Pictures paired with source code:
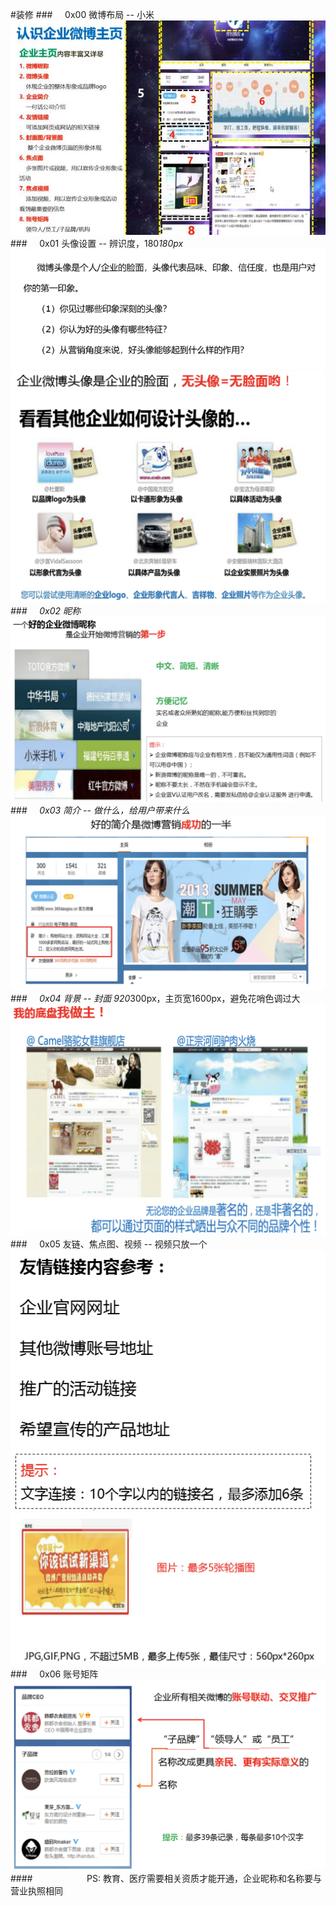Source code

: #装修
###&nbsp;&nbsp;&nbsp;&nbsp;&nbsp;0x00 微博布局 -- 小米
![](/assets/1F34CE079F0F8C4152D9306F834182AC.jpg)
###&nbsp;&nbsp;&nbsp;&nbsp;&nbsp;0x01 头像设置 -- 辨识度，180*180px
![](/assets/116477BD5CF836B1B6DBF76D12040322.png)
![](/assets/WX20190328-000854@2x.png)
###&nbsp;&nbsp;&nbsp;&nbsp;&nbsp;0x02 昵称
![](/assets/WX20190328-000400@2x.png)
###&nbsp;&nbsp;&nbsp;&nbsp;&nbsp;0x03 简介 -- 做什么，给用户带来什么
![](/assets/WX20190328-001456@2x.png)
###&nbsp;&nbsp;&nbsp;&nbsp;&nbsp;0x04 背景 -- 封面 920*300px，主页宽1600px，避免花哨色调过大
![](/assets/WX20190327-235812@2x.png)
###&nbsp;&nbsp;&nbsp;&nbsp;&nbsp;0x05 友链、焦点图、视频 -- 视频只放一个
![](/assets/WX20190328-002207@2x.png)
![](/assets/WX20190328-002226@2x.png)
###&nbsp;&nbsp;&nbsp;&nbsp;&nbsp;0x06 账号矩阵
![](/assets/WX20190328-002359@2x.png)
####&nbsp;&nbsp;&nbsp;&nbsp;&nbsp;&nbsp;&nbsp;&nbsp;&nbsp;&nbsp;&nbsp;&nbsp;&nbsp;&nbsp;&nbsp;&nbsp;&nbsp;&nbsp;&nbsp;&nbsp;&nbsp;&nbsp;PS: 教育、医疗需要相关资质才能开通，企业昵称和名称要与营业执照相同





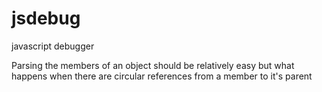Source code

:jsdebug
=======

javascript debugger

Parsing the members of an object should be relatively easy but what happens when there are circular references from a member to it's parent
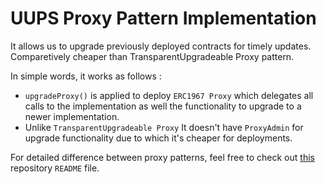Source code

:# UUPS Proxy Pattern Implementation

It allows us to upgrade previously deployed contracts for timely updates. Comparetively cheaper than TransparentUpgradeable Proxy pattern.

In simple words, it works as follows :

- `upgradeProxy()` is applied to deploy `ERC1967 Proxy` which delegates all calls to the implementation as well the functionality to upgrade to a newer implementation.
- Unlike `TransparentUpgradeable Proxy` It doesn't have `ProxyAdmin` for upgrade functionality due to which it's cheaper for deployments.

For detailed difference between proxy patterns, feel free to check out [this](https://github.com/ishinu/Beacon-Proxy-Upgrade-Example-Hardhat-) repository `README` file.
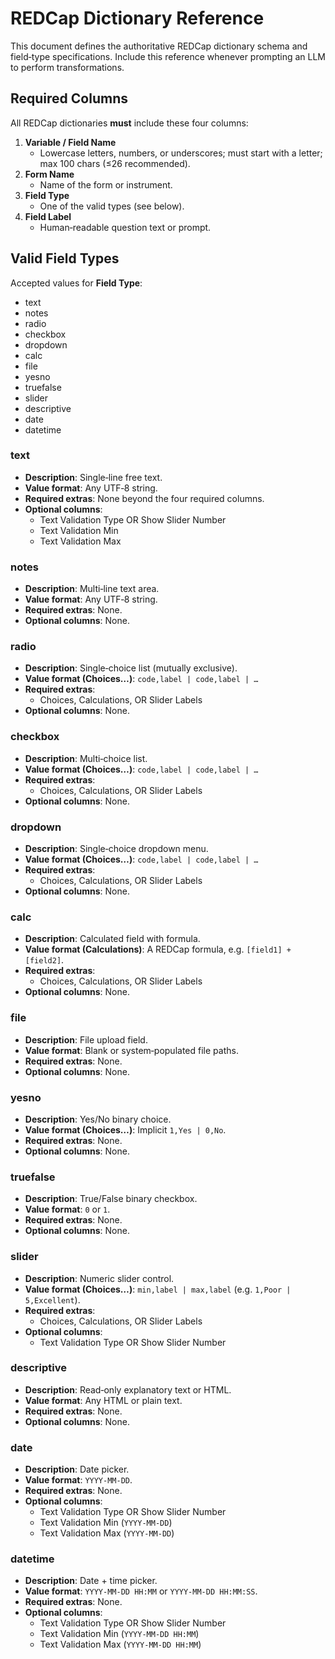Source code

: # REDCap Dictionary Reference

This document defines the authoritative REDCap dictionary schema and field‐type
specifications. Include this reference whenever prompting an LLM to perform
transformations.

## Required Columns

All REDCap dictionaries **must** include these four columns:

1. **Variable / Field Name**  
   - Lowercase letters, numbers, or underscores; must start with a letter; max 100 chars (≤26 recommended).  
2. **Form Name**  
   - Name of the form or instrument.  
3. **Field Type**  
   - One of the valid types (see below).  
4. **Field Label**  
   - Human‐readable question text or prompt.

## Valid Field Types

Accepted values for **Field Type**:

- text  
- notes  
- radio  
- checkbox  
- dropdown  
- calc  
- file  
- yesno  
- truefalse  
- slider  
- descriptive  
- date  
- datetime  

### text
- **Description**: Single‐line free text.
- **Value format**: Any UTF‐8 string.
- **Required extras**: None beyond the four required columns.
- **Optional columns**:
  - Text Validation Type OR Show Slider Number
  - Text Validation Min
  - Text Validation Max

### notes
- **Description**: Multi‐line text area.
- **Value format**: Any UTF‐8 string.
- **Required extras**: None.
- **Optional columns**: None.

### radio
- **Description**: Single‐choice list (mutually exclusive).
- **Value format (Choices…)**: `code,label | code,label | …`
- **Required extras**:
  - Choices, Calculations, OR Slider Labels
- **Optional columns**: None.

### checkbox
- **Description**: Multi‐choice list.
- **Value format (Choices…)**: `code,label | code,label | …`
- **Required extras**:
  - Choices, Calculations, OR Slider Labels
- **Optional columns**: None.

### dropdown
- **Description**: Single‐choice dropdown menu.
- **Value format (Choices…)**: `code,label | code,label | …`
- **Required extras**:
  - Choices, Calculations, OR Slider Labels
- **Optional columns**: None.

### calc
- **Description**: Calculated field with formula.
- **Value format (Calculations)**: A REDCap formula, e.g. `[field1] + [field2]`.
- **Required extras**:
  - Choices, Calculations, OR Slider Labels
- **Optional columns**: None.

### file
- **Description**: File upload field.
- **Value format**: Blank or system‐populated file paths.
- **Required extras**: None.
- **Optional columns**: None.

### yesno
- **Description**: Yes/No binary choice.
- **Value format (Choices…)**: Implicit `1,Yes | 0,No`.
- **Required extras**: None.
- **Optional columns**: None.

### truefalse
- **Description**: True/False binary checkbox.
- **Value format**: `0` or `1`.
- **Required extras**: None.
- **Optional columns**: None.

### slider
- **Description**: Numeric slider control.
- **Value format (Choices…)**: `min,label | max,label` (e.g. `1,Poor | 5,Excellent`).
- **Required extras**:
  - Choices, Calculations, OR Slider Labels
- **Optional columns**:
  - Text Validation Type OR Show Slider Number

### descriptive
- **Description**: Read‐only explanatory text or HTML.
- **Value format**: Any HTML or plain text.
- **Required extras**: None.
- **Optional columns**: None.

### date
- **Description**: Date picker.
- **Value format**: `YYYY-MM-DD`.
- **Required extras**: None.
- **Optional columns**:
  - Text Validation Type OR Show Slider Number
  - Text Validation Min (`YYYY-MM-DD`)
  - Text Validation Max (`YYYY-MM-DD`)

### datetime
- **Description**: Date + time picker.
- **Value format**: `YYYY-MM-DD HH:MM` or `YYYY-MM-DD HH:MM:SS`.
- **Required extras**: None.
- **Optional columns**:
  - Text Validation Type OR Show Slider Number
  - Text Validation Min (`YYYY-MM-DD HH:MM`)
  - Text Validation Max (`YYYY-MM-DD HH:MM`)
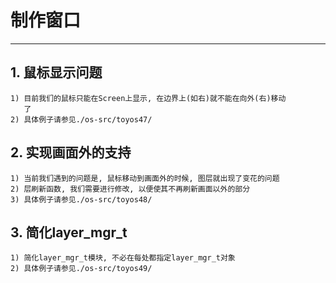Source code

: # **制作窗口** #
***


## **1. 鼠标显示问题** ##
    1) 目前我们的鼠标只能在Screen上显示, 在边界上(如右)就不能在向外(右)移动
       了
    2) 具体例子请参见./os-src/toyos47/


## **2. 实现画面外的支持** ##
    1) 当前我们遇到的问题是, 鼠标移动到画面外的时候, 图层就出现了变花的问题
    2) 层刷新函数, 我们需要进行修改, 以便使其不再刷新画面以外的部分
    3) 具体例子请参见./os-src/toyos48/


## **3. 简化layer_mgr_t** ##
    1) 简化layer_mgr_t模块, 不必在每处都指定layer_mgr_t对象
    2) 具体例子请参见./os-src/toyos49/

...

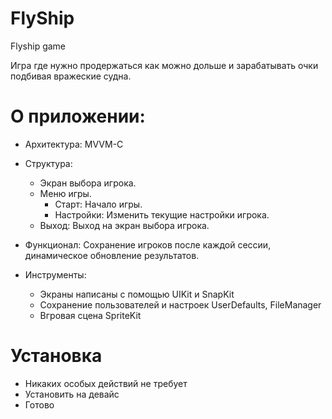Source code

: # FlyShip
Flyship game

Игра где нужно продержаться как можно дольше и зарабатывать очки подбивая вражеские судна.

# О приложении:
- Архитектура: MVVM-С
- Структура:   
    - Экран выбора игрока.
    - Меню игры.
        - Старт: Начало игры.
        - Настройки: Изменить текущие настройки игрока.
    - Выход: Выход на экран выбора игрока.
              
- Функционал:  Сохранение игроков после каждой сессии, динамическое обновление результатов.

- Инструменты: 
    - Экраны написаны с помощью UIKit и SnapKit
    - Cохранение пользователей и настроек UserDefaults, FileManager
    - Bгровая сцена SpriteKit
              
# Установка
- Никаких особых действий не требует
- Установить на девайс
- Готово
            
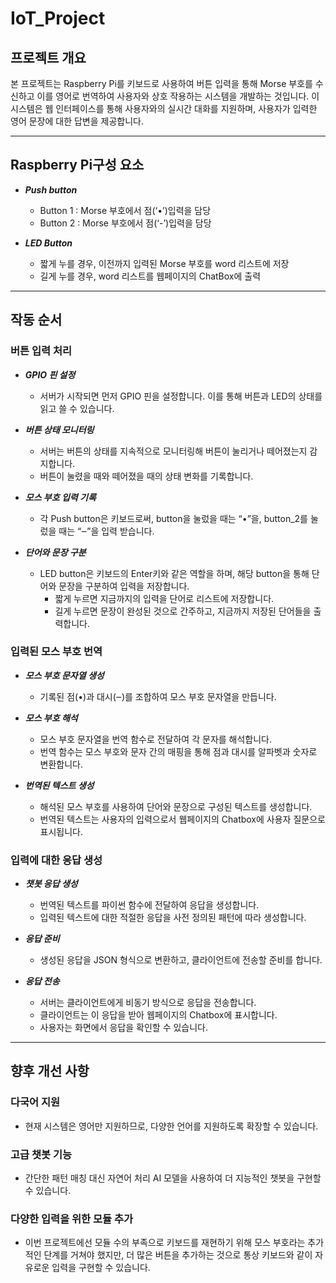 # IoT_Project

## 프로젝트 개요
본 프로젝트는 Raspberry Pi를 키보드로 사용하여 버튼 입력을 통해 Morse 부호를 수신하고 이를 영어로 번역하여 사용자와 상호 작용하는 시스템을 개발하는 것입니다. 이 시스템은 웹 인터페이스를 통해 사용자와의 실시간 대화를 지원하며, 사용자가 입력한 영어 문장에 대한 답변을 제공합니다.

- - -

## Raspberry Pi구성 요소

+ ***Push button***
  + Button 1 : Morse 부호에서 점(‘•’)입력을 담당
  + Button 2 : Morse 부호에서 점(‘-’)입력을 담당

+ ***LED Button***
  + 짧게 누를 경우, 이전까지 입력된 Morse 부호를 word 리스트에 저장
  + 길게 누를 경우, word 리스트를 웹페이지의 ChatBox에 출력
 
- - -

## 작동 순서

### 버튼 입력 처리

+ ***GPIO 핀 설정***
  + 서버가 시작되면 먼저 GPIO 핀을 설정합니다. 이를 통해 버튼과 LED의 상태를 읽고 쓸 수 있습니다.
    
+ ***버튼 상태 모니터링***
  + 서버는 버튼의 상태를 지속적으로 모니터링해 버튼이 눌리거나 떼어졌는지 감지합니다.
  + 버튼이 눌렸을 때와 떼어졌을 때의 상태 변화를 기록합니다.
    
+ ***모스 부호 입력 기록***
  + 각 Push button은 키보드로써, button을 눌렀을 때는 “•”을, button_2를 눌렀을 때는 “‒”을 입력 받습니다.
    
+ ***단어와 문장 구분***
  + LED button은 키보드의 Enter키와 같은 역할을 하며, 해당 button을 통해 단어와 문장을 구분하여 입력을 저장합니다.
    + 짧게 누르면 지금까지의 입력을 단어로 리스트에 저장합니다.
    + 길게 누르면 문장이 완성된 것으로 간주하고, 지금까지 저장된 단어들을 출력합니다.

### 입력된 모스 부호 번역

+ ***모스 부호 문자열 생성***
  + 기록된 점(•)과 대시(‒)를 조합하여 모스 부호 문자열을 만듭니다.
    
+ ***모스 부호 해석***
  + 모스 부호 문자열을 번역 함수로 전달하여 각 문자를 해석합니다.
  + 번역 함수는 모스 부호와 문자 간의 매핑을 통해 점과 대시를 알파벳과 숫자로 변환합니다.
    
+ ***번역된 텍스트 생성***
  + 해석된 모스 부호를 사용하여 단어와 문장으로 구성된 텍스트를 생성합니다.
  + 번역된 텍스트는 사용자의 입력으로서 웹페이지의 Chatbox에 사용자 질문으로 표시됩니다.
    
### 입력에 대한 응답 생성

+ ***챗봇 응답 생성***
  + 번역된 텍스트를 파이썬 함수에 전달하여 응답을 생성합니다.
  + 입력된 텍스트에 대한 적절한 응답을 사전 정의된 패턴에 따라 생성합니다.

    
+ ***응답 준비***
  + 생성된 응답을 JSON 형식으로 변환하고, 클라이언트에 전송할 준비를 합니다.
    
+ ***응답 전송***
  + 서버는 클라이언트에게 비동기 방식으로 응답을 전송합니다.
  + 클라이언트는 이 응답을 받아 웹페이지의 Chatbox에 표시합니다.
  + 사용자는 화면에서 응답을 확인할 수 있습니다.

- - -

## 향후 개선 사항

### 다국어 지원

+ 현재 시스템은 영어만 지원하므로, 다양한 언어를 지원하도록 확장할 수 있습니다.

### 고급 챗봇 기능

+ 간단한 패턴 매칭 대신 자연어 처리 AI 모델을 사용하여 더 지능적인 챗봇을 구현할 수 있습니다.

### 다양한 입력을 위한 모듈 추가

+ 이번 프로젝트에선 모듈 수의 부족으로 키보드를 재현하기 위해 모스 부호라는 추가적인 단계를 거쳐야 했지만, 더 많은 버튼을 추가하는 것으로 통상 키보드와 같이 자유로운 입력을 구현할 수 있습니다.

--

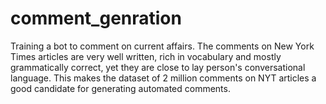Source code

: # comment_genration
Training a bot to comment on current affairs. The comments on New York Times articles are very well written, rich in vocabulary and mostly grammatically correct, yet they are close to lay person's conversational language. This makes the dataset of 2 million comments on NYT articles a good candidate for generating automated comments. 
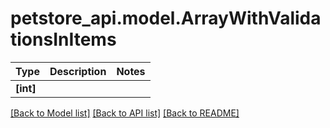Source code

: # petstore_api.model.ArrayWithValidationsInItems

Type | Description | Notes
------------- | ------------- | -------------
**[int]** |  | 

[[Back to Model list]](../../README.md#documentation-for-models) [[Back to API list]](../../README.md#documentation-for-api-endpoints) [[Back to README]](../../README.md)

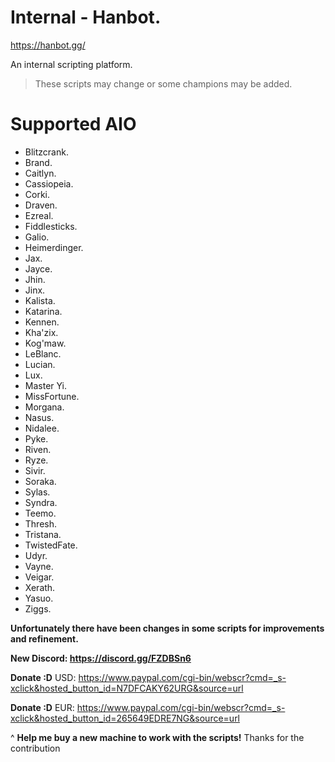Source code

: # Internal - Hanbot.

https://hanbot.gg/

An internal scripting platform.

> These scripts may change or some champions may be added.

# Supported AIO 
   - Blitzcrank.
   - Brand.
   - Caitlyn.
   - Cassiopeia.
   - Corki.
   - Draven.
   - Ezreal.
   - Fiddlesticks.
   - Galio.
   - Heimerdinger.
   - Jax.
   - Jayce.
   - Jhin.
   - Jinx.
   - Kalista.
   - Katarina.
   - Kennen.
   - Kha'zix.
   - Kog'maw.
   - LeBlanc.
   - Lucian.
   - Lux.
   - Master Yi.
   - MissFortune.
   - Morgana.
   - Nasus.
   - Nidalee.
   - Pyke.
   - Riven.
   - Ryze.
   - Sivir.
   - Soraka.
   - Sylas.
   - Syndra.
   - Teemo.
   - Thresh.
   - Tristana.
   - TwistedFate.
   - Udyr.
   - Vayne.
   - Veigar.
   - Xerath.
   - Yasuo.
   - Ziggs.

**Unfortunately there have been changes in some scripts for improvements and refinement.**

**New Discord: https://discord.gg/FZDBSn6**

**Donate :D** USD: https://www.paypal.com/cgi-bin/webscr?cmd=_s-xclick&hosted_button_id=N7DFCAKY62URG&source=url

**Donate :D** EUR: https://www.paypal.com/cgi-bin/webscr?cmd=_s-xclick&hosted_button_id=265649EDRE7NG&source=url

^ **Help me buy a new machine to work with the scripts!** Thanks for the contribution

- [Task to complete]: Give the number of lines in the entries that contain the word "cheaper", without any other words.

- [Answer box]: 2